To survive a motion to dismiss under Rule 12(b)(6) of the Federal Rules of Civil Procedure, “a complaint must provide ‘enough facts to state a claim to relief that is plausible on its face.’” Mayor & City Council of Balt. v. Citigroup, Inc., 709 F.3d 129, 135 (2d Cir. 2013) (quoting Bell Atl. Corp. v. Twombly, 550 U.S. 544, 570 (2007)). “Although a complaint need not contain detailed factual allegations, it may not rest on mere labels, conclusions, or a formulaic recitation of the elements of the cause of action, and the factual allegations ‘must be enough to raise a right to relief above the speculative level.’” Lawtone-Bowles v. City of N.Y., No. 16-cv-4240, 2017 WL 4250513, at *2 (S.D.N.Y. Sept. 22, 2017) (quoting Twombly, 550 U.S. at 555). A court must accept as true all well-pleaded factual allegations in the complaint and draw all reasonable inferences in the plaintiff’s favor. See EEOC v. Port Auth., 768 F.3d 247, 253 (2d Cir. 2014)
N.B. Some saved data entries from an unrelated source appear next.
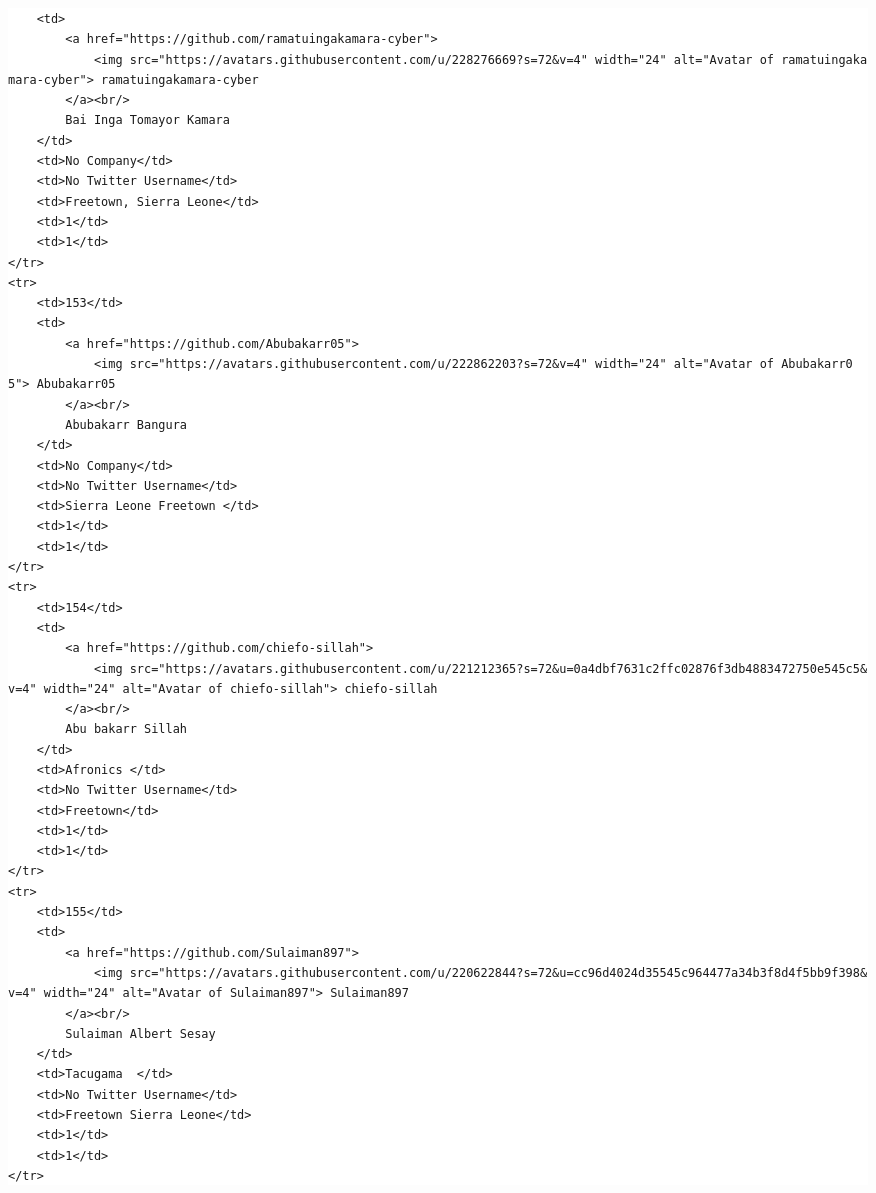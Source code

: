 		<td>
			<a href="https://github.com/ramatuingakamara-cyber">
				<img src="https://avatars.githubusercontent.com/u/228276669?s=72&v=4" width="24" alt="Avatar of ramatuingakamara-cyber"> ramatuingakamara-cyber
			</a><br/>
			Bai Inga Tomayor Kamara
		</td>
		<td>No Company</td>
		<td>No Twitter Username</td>
		<td>Freetown, Sierra Leone</td>
		<td>1</td>
		<td>1</td>
	</tr>
	<tr>
		<td>153</td>
		<td>
			<a href="https://github.com/Abubakarr05">
				<img src="https://avatars.githubusercontent.com/u/222862203?s=72&v=4" width="24" alt="Avatar of Abubakarr05"> Abubakarr05
			</a><br/>
			Abubakarr Bangura 
		</td>
		<td>No Company</td>
		<td>No Twitter Username</td>
		<td>Sierra Leone Freetown </td>
		<td>1</td>
		<td>1</td>
	</tr>
	<tr>
		<td>154</td>
		<td>
			<a href="https://github.com/chiefo-sillah">
				<img src="https://avatars.githubusercontent.com/u/221212365?s=72&u=0a4dbf7631c2ffc02876f3db4883472750e545c5&v=4" width="24" alt="Avatar of chiefo-sillah"> chiefo-sillah
			</a><br/>
			Abu bakarr Sillah
		</td>
		<td>Afronics </td>
		<td>No Twitter Username</td>
		<td>Freetown</td>
		<td>1</td>
		<td>1</td>
	</tr>
	<tr>
		<td>155</td>
		<td>
			<a href="https://github.com/Sulaiman897">
				<img src="https://avatars.githubusercontent.com/u/220622844?s=72&u=cc96d4024d35545c964477a34b3f8d4f5bb9f398&v=4" width="24" alt="Avatar of Sulaiman897"> Sulaiman897
			</a><br/>
			Sulaiman Albert Sesay
		</td>
		<td>Tacugama  </td>
		<td>No Twitter Username</td>
		<td>Freetown Sierra Leone</td>
		<td>1</td>
		<td>1</td>
	</tr>
</table>
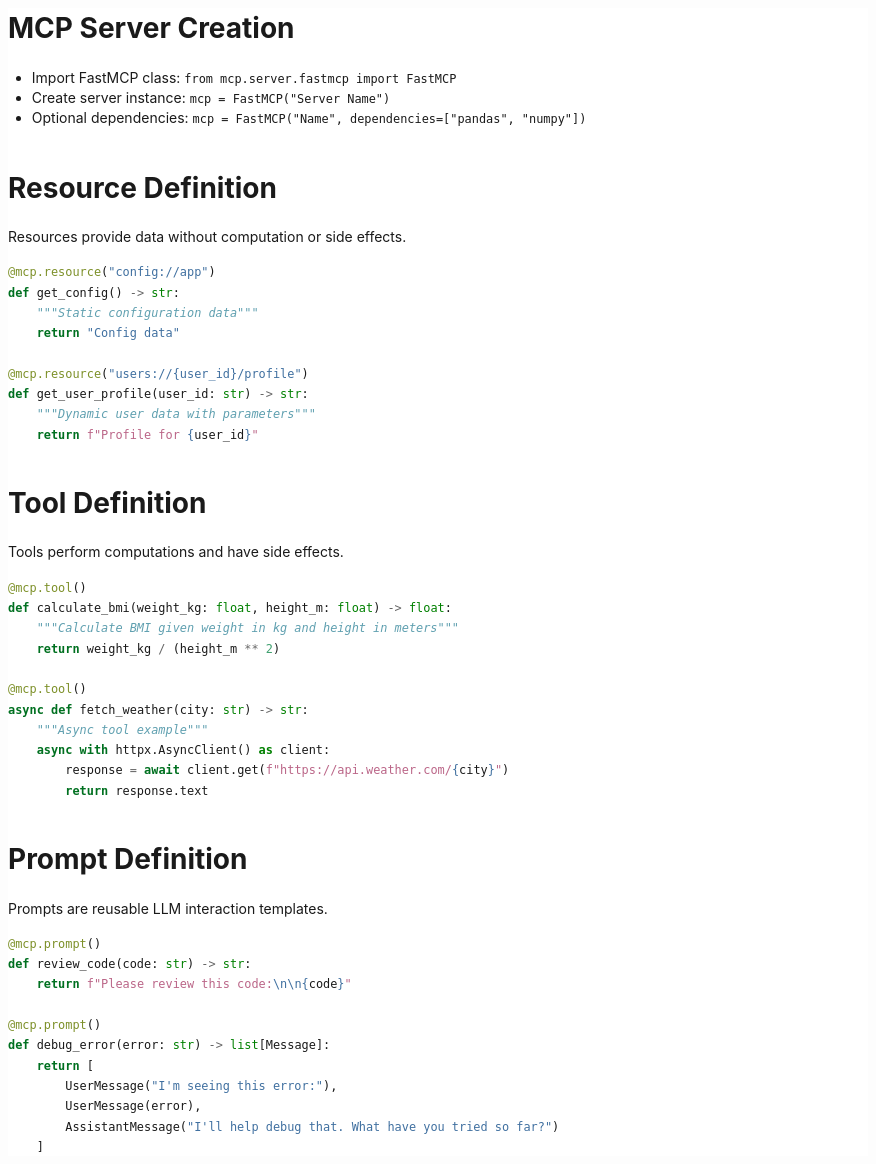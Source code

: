 # MCP Server Creation
- Import FastMCP class: `from mcp.server.fastmcp import FastMCP`
- Create server instance: `mcp = FastMCP("Server Name")`
- Optional dependencies: `mcp = FastMCP("Name", dependencies=["pandas", "numpy"])`

# Resource Definition
Resources provide data without computation or side effects.
```python
@mcp.resource("config://app")
def get_config() -> str:
    """Static configuration data"""
    return "Config data"

@mcp.resource("users://{user_id}/profile")
def get_user_profile(user_id: str) -> str:
    """Dynamic user data with parameters"""
    return f"Profile for {user_id}"
```

# Tool Definition

Tools perform computations and have side effects.

```python
@mcp.tool()
def calculate_bmi(weight_kg: float, height_m: float) -> float:
    """Calculate BMI given weight in kg and height in meters"""
    return weight_kg / (height_m ** 2)

@mcp.tool()
async def fetch_weather(city: str) -> str:
    """Async tool example"""
    async with httpx.AsyncClient() as client:
        response = await client.get(f"https://api.weather.com/{city}")
        return response.text
```

# Prompt Definition

Prompts are reusable LLM interaction templates.

```python
@mcp.prompt()
def review_code(code: str) -> str:
    return f"Please review this code:\n\n{code}"

@mcp.prompt()
def debug_error(error: str) -> list[Message]:
    return [
        UserMessage("I'm seeing this error:"),
        UserMessage(error),
        AssistantMessage("I'll help debug that. What have you tried so far?")
    ]
```
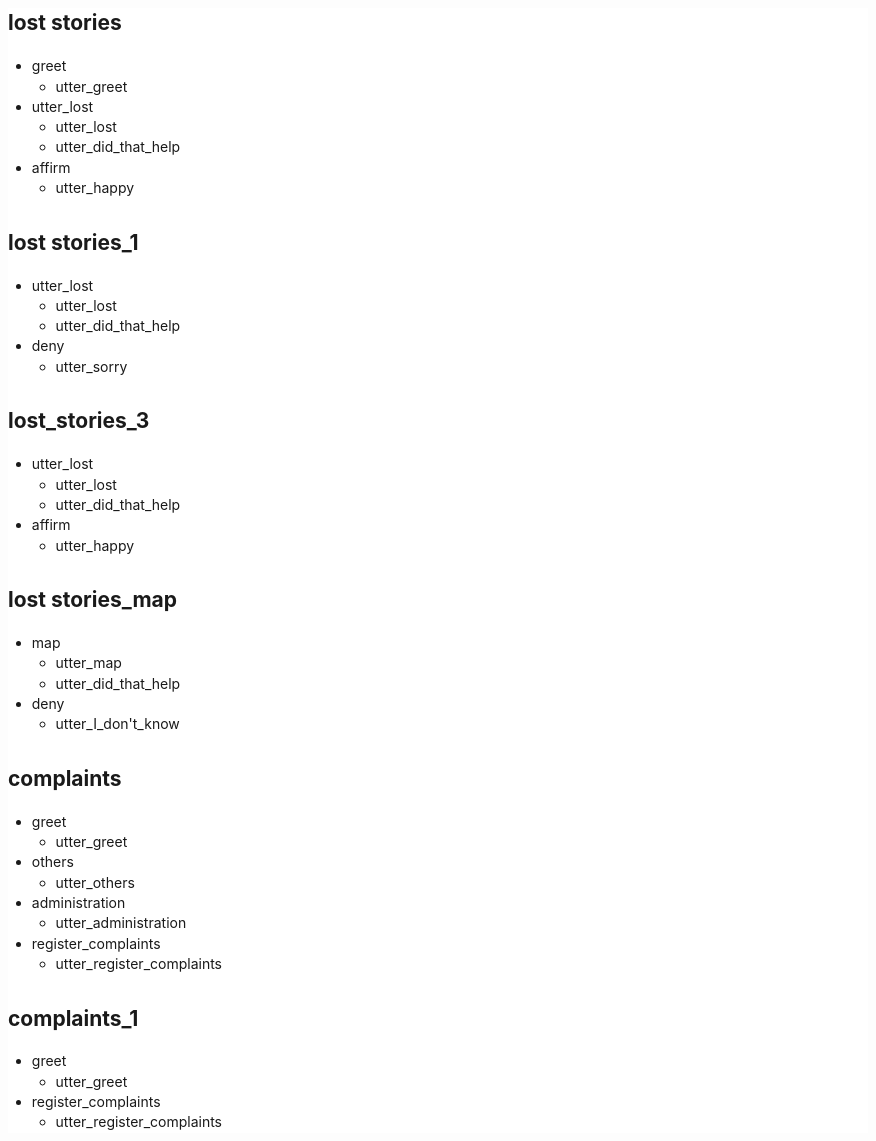 ## lost stories

* greet
    - utter_greet
* utter_lost
    - utter_lost
    - utter_did_that_help
* affirm
    - utter_happy

## lost stories_1

* utter_lost
    - utter_lost
    - utter_did_that_help
* deny
    - utter_sorry

## lost_stories_3

* utter_lost
    - utter_lost
    - utter_did_that_help
* affirm
    - utter_happy

## lost stories_map

* map
    - utter_map
    - utter_did_that_help
* deny
    - utter_I_don't_know

## complaints

* greet
    - utter_greet
* others
    - utter_others
* administration
    - utter_administration
* register_complaints
    - utter_register_complaints

## complaints_1

* greet
    - utter_greet
* register_complaints
    - utter_register_complaints
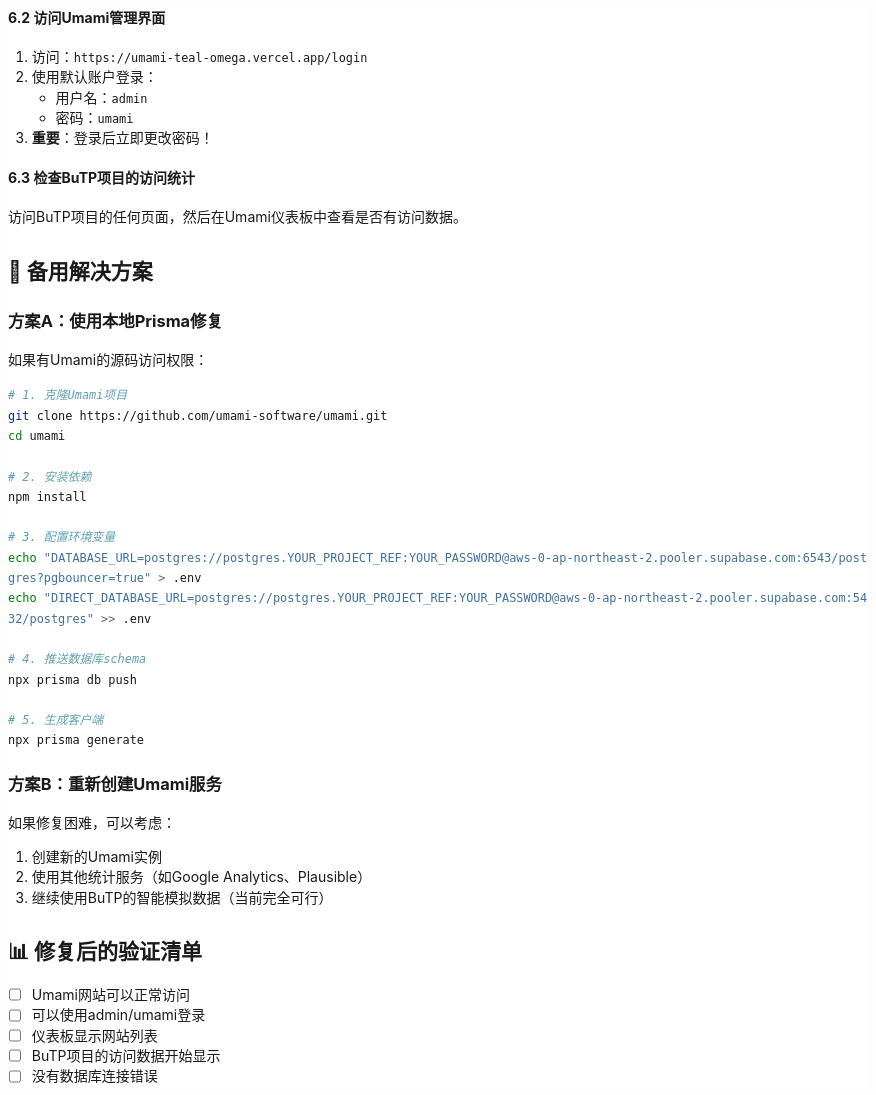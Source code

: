 #### 6.2 访问Umami管理界面

1. 访问：`https://umami-teal-omega.vercel.app/login`
2. 使用默认账户登录：
   - 用户名：`admin`
   - 密码：`umami`
3. **重要**：登录后立即更改密码！

#### 6.3 检查BuTP项目的访问统计

访问BuTP项目的任何页面，然后在Umami仪表板中查看是否有访问数据。

## 🔧 备用解决方案

### 方案A：使用本地Prisma修复

如果有Umami的源码访问权限：

```bash
# 1. 克隆Umami项目
git clone https://github.com/umami-software/umami.git
cd umami

# 2. 安装依赖
npm install

# 3. 配置环境变量
echo "DATABASE_URL=postgres://postgres.YOUR_PROJECT_REF:YOUR_PASSWORD@aws-0-ap-northeast-2.pooler.supabase.com:6543/postgres?pgbouncer=true" > .env
echo "DIRECT_DATABASE_URL=postgres://postgres.YOUR_PROJECT_REF:YOUR_PASSWORD@aws-0-ap-northeast-2.pooler.supabase.com:5432/postgres" >> .env

# 4. 推送数据库schema
npx prisma db push

# 5. 生成客户端
npx prisma generate
```

### 方案B：重新创建Umami服务

如果修复困难，可以考虑：

1. 创建新的Umami实例
2. 使用其他统计服务（如Google Analytics、Plausible）
3. 继续使用BuTP的智能模拟数据（当前完全可行）

## 📊 修复后的验证清单

- [ ] Umami网站可以正常访问
- [ ] 可以使用admin/umami登录
- [ ] 仪表板显示网站列表
- [ ] BuTP项目的访问数据开始显示
- [ ] 没有数据库连接错误
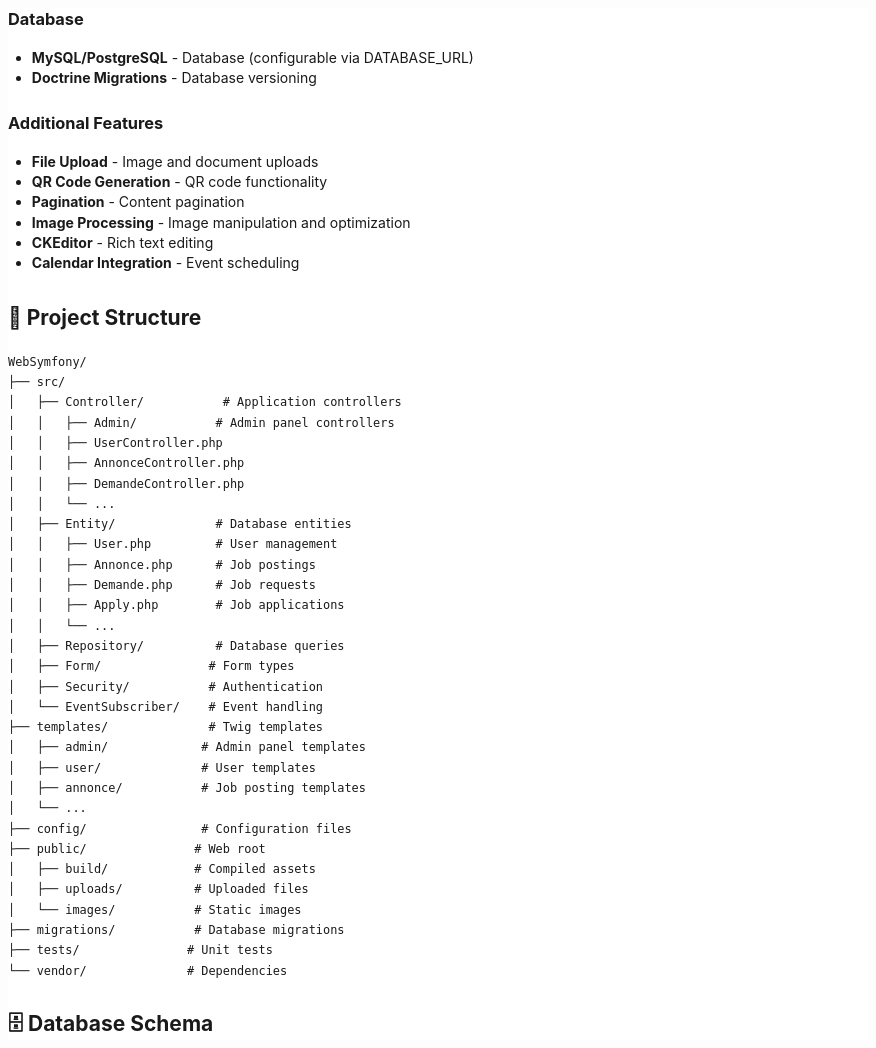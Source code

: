### Database
- **MySQL/PostgreSQL** - Database (configurable via DATABASE_URL)
- **Doctrine Migrations** - Database versioning

### Additional Features
- **File Upload** - Image and document uploads
- **QR Code Generation** - QR code functionality
- **Pagination** - Content pagination
- **Image Processing** - Image manipulation and optimization
- **CKEditor** - Rich text editing
- **Calendar Integration** - Event scheduling

## 📁 Project Structure

```
WebSymfony/
├── src/
│   ├── Controller/           # Application controllers
│   │   ├── Admin/           # Admin panel controllers
│   │   ├── UserController.php
│   │   ├── AnnonceController.php
│   │   ├── DemandeController.php
│   │   └── ...
│   ├── Entity/              # Database entities
│   │   ├── User.php         # User management
│   │   ├── Annonce.php      # Job postings
│   │   ├── Demande.php      # Job requests
│   │   ├── Apply.php        # Job applications
│   │   └── ...
│   ├── Repository/          # Database queries
│   ├── Form/               # Form types
│   ├── Security/           # Authentication
│   └── EventSubscriber/    # Event handling
├── templates/              # Twig templates
│   ├── admin/             # Admin panel templates
│   ├── user/              # User templates
│   ├── annonce/           # Job posting templates
│   └── ...
├── config/                # Configuration files
├── public/               # Web root
│   ├── build/            # Compiled assets
│   ├── uploads/          # Uploaded files
│   └── images/           # Static images
├── migrations/           # Database migrations
├── tests/               # Unit tests
└── vendor/              # Dependencies
```

## 🗄 Database Schema
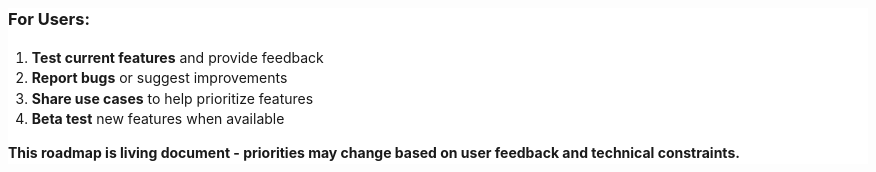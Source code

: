 ### **For Users**:
1. **Test current features** and provide feedback
2. **Report bugs** or suggest improvements
3. **Share use cases** to help prioritize features
4. **Beta test** new features when available

**This roadmap is living document - priorities may change based on user feedback and technical constraints.**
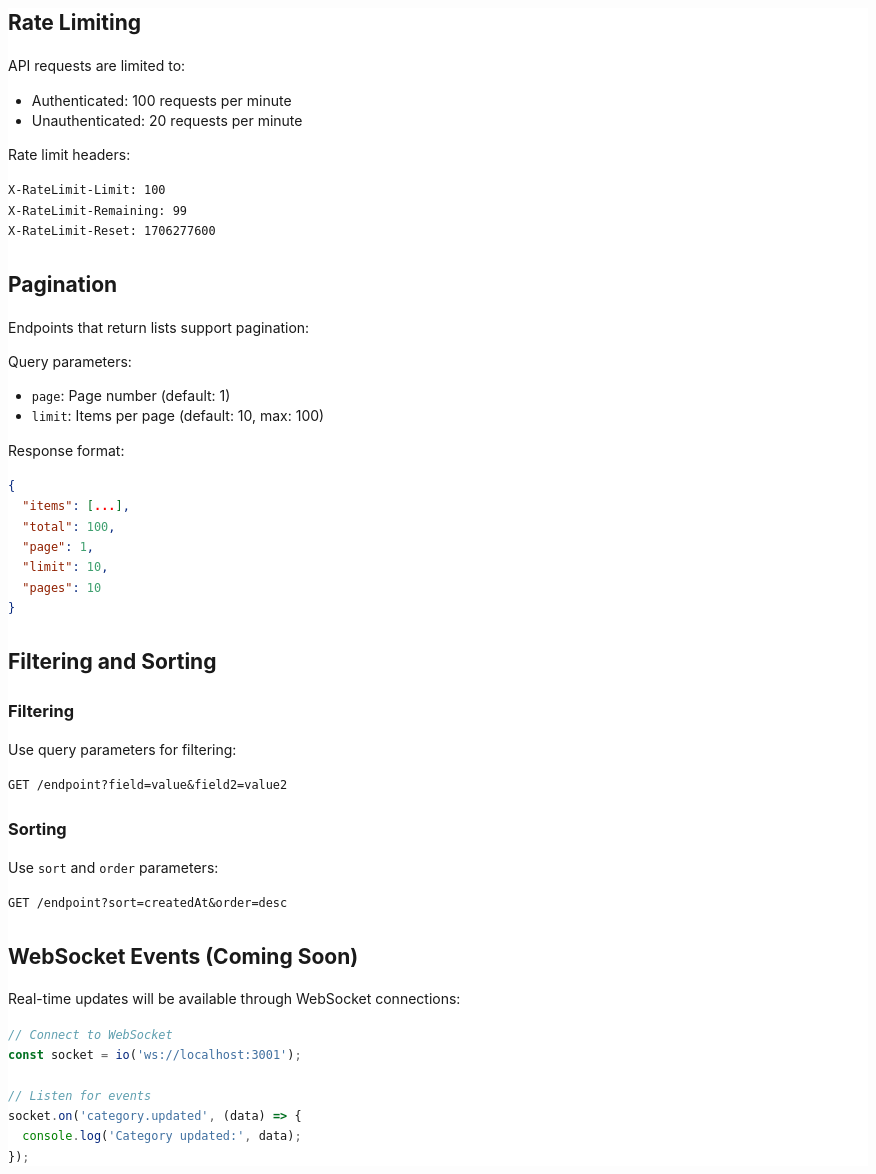## Rate Limiting

API requests are limited to:
- Authenticated: 100 requests per minute
- Unauthenticated: 20 requests per minute

Rate limit headers:
```
X-RateLimit-Limit: 100
X-RateLimit-Remaining: 99
X-RateLimit-Reset: 1706277600
```

## Pagination

Endpoints that return lists support pagination:

Query parameters:
- `page`: Page number (default: 1)
- `limit`: Items per page (default: 10, max: 100)

Response format:
```json
{
  "items": [...],
  "total": 100,
  "page": 1,
  "limit": 10,
  "pages": 10
}
```

## Filtering and Sorting

### Filtering
Use query parameters for filtering:
```
GET /endpoint?field=value&field2=value2
```

### Sorting
Use `sort` and `order` parameters:
```
GET /endpoint?sort=createdAt&order=desc
```

## WebSocket Events (Coming Soon)

Real-time updates will be available through WebSocket connections:
```typescript
// Connect to WebSocket
const socket = io('ws://localhost:3001');

// Listen for events
socket.on('category.updated', (data) => {
  console.log('Category updated:', data);
});
```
(citing ATSI Commc’ns, Inc. v. Shaar Fund, Ltd., 493 F.3d 87, 98 (2d Cir. 2007)). However, “the tenet that a court must accept as true all of the allegations contained in a complaint is inapplicable to legal conclusions.” Ashcroft v. Iqbal, 556 U.S. 662, 678 (2009). III. DISCUSSION A. NYSDH’s Motion to Dismiss for Lack of Jurisdiction NYSDH argues that the Court does not have subject matter jurisdiction because Plaintiff’s claims are barred by sovereign immunity. NYSDH Memorandum of Law at 11–15, Dkt. 13–10.2 Plaintiff responds that NYSDH does not have sovereign immunity because (1) state officials acted
2 Unless otherwise noted, citations to page numbers refer to pagination generated by ECF system. beyond their lawful authority, and the Ex Parte Young doctrine therefore applies and (2) NYSDH “impliedly waived immunity” to NYSHRL claims. Plaintiff’s Memorandum of Law (Pl. Mem.) at 16–18, Dkt. No. 20. NYSDH replies that it is well established that NYSHRL did not waive sovereign immunity and that the Ex Parte Young doctrine does not apply because Plaintiff did not
name any state official as an official capacity defendant, allege any ongoing violation of federal law, or seek prospective injunctive relief. NYSDH Reply Memorandum of Law at 3–8, Dkt. No. 22. “Without a State’s express waiver or an act by Congress under Section 5 of the Fourteenth Amendment, the Eleventh Amendment bars federal courts from adjudicating claims against a State, as well as its agencies and agents.” 74 Pinehurst LLC v. New York, 59 F.4th 557, 570 (2d Cir. 2023) (citing Will v. Michigan Dep’t of State Police, 491 U.S. 58, 66 (1989)). The “only exception exists for claims for prospective relief against state officials in their official capacities.” Id. (citing Ex parte Young, 209 U.S. 123, 159–60 (1908)). This exception, created in Ex Parte Young, applies only where “the complaint alleges an ongoing violation of federal law and seeks
relief properly characterized as prospective.” Verizon Md., Inc. v. Pub. Serv. Comm’n of Md., 535 U.S. 635, 645 (2002) (cleaned up). A declaratory judgment that a repealed law was invalid is not prospective relief. See Ward v. Thomas, 207 F.3d 114, 120 (2d Cir.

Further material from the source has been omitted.